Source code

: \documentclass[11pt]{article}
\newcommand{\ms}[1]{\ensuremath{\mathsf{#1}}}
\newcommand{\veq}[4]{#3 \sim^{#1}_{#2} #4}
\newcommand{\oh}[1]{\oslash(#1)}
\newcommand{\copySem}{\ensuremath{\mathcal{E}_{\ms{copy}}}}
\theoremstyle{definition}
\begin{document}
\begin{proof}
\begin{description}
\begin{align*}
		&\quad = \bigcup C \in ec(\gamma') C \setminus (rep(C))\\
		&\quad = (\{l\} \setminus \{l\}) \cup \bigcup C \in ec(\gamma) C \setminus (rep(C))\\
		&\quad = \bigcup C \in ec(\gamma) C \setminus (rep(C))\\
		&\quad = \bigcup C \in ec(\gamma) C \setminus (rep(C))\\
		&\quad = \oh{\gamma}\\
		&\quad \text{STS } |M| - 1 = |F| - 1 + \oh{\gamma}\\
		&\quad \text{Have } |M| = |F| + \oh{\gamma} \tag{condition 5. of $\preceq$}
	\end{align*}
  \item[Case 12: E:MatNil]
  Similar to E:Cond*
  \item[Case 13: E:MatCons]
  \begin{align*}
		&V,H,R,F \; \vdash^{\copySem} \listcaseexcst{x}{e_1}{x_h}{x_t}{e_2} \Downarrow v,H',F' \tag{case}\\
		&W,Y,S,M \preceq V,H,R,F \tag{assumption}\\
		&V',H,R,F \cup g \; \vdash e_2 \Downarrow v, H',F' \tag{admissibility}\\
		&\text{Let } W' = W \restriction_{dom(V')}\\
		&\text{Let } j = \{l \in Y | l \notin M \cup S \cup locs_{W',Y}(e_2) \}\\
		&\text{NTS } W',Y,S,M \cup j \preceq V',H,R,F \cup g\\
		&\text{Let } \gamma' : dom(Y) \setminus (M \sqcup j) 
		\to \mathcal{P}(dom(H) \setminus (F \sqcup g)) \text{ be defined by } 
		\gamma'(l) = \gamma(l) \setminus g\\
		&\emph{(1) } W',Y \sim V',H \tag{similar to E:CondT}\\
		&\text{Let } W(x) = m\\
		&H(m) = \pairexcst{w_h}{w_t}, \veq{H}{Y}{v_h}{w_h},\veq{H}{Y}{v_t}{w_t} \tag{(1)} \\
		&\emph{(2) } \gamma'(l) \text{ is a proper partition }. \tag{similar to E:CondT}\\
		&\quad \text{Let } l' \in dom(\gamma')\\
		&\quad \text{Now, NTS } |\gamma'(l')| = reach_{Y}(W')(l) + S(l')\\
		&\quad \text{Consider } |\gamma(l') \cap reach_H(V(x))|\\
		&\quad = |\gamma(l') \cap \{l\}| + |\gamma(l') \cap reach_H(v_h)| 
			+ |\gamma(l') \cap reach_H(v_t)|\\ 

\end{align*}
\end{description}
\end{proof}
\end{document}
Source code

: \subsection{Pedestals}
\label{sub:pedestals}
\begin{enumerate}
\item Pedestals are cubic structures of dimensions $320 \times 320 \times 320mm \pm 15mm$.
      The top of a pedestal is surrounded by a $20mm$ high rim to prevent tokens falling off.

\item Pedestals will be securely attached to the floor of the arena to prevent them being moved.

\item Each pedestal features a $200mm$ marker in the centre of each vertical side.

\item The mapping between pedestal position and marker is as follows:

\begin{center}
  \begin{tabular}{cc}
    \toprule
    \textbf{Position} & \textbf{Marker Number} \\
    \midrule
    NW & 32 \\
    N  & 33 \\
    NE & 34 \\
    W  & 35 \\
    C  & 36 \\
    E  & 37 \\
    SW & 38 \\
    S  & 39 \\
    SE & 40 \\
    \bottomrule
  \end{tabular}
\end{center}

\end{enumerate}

┄┄┄┄┄┄┄┄┄┄┄┄┄┄┄┄┄┄┄┄

## The task
Would you please copy every line from the listing above that contains the word "ensuremath"?

## Solution to this task
\newcommand{\ms}[1]{\ensuremath{\mathsf{#1}}}
\newcommand{\copySem}{\ensuremath{\mathcal{E}_{\ms{copy}}}}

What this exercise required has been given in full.